== Segment start ==

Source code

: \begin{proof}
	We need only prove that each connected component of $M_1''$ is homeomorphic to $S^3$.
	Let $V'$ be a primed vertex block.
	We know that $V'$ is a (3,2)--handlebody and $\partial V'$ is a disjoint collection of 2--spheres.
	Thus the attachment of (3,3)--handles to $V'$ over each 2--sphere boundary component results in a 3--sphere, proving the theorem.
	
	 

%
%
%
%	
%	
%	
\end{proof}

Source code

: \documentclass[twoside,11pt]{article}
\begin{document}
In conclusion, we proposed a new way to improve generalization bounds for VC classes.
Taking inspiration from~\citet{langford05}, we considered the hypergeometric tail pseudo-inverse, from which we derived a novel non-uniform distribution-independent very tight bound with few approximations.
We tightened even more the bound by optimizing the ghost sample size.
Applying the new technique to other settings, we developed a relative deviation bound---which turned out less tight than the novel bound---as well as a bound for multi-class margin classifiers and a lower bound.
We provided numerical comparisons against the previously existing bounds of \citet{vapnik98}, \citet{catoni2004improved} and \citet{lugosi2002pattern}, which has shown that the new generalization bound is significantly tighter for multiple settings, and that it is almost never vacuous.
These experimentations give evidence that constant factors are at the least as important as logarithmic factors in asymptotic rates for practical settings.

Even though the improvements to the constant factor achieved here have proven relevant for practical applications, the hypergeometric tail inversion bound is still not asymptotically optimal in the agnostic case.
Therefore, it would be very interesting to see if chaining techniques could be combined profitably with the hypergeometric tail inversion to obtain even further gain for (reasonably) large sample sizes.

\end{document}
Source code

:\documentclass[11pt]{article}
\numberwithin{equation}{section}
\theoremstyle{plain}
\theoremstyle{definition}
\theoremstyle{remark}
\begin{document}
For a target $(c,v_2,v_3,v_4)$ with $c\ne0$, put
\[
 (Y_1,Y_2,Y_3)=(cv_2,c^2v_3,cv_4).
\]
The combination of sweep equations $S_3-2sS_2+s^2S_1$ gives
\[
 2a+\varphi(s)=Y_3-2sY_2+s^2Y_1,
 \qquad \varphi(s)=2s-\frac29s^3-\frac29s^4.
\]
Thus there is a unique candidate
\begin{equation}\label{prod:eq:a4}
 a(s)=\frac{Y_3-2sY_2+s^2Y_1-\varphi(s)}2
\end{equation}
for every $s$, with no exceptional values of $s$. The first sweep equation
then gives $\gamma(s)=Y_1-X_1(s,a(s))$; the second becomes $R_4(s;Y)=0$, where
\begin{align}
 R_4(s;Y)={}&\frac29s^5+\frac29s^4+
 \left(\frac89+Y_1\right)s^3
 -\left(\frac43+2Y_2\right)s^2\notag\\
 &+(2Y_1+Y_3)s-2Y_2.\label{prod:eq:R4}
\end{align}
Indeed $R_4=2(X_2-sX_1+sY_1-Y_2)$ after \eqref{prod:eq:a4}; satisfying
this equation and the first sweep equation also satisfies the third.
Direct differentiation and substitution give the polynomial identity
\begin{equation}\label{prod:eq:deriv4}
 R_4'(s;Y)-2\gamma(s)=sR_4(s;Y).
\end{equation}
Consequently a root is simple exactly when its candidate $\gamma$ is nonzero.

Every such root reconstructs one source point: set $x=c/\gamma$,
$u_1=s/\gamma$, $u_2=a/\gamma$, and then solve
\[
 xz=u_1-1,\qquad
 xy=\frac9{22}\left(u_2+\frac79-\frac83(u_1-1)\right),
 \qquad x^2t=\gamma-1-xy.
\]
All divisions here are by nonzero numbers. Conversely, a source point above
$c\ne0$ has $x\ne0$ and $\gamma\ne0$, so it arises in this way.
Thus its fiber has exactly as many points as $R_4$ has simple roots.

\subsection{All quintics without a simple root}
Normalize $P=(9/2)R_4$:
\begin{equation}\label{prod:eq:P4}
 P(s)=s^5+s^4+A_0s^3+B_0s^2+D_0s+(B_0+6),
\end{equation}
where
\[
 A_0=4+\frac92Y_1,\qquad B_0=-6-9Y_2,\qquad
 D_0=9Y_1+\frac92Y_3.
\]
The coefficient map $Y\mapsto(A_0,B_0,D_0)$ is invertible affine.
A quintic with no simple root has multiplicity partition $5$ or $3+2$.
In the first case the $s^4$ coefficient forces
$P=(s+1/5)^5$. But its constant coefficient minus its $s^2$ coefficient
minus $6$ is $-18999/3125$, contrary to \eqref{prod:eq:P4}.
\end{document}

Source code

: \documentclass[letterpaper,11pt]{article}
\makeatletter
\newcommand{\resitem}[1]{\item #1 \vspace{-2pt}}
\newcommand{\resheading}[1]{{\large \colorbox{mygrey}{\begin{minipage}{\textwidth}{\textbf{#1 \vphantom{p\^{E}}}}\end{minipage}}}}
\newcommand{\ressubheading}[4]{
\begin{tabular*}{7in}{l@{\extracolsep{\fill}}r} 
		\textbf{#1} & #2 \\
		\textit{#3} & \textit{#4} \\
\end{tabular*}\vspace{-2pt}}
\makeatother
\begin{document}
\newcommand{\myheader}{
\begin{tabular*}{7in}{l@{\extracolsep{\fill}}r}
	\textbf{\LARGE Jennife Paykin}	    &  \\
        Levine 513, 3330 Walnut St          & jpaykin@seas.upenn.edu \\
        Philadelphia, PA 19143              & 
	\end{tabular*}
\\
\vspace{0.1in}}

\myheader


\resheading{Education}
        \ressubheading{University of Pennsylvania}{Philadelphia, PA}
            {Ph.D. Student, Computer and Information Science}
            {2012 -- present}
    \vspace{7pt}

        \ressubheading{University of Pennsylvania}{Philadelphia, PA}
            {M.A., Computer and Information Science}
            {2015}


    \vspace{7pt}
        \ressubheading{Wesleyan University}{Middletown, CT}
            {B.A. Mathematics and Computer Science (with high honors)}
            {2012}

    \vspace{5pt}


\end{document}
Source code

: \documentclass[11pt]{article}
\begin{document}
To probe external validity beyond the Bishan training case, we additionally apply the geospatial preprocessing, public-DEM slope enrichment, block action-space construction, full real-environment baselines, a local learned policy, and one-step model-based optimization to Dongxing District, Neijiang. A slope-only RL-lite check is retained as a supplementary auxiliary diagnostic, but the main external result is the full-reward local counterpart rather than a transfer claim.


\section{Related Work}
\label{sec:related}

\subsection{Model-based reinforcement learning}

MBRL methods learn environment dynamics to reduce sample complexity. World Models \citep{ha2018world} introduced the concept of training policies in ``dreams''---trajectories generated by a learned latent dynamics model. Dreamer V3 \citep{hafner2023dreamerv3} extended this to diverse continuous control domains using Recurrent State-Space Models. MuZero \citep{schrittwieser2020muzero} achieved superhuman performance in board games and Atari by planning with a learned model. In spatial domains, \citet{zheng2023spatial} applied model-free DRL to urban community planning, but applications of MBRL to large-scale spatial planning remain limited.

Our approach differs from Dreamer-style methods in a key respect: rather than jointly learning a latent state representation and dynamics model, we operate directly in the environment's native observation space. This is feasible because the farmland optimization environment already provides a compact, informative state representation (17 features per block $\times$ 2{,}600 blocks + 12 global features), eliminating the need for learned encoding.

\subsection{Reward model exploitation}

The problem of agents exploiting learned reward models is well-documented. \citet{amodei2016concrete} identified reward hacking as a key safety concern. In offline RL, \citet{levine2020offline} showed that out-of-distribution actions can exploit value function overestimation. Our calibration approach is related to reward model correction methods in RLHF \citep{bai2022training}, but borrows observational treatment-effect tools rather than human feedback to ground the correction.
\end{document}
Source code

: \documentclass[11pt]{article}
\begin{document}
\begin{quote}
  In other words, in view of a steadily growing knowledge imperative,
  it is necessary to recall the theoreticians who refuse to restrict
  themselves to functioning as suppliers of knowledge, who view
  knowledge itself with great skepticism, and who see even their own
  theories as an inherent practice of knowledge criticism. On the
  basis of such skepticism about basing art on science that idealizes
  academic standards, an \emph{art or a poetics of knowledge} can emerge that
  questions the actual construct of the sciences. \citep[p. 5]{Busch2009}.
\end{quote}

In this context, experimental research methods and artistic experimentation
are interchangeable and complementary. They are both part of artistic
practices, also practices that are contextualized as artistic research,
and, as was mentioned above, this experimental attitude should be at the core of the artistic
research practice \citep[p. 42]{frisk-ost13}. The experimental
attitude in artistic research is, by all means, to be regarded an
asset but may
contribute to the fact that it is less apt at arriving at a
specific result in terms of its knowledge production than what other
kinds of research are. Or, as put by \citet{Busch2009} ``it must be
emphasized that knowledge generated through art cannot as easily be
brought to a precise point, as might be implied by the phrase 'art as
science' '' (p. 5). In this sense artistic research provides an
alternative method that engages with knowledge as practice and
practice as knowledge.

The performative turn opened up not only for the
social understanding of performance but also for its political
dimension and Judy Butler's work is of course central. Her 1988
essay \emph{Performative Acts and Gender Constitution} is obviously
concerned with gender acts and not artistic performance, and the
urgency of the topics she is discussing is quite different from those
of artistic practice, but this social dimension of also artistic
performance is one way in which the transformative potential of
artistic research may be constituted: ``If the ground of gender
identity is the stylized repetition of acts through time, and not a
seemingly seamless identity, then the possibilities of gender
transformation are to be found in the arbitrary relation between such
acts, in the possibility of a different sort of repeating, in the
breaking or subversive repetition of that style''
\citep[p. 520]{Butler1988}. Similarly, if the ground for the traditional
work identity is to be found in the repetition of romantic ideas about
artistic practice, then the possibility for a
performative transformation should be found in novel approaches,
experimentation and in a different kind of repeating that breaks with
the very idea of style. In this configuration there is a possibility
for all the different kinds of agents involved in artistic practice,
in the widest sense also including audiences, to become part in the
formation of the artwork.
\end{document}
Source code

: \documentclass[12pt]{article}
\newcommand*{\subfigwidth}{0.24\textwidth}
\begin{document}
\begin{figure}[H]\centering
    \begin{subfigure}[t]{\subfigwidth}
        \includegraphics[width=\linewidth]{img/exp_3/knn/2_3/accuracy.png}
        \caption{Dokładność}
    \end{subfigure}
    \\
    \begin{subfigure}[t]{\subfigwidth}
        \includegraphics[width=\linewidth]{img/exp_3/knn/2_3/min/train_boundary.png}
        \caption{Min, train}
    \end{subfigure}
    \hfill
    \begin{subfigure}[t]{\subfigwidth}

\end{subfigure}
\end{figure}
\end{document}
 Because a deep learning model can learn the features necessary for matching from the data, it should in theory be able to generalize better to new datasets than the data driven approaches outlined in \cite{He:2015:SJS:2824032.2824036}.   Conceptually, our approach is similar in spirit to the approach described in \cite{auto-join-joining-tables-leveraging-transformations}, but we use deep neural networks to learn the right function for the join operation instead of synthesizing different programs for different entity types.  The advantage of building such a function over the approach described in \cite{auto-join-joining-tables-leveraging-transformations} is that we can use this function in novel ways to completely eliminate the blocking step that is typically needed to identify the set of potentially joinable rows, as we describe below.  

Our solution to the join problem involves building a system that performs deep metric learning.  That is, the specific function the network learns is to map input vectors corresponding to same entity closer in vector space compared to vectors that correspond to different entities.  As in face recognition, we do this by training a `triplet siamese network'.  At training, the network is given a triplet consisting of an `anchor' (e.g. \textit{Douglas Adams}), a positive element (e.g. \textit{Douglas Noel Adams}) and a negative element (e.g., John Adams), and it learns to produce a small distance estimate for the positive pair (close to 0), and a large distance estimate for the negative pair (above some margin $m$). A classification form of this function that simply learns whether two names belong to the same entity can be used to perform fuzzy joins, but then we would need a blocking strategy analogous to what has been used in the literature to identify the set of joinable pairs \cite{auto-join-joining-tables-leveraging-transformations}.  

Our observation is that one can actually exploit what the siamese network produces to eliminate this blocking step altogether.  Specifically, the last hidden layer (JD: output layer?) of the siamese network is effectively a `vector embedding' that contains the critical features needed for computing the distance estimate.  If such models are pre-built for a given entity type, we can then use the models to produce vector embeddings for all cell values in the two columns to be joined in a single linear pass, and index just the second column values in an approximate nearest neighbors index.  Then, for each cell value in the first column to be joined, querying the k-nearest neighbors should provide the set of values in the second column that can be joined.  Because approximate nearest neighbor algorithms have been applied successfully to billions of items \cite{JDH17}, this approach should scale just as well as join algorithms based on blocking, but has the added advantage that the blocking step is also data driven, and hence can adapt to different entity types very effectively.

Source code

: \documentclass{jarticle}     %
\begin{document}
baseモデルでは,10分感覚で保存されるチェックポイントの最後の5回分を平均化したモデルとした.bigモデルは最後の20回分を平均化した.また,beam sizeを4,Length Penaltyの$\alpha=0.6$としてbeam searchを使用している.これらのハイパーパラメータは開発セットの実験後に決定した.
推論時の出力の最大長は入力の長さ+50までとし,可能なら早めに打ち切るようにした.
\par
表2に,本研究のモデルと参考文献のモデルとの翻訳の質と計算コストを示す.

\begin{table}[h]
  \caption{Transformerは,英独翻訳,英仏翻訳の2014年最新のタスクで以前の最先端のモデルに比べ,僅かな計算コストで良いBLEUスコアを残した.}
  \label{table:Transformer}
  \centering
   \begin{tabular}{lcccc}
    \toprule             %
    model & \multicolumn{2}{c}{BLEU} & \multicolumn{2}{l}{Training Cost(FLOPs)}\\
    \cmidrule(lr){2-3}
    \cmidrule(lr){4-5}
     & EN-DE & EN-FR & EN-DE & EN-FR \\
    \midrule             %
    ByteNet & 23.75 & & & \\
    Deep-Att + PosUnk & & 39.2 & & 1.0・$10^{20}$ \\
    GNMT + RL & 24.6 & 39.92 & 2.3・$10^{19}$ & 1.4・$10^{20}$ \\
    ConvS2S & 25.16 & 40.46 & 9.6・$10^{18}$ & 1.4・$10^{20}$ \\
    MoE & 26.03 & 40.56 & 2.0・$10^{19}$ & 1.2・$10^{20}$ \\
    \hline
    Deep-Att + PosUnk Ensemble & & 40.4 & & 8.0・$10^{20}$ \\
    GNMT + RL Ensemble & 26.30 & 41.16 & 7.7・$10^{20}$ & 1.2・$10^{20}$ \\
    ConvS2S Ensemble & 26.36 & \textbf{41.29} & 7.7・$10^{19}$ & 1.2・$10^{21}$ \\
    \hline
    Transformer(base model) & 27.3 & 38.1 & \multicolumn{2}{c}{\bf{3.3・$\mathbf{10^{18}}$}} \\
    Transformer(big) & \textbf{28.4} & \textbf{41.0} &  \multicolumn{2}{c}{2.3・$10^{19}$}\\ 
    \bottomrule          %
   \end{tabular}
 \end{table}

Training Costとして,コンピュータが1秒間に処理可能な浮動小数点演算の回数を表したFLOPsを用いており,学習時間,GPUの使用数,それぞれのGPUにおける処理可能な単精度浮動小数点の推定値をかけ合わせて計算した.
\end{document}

== Segment end ==

Looking at the records above, work out how many lines include the string "performance". Give the number and nothing else.

4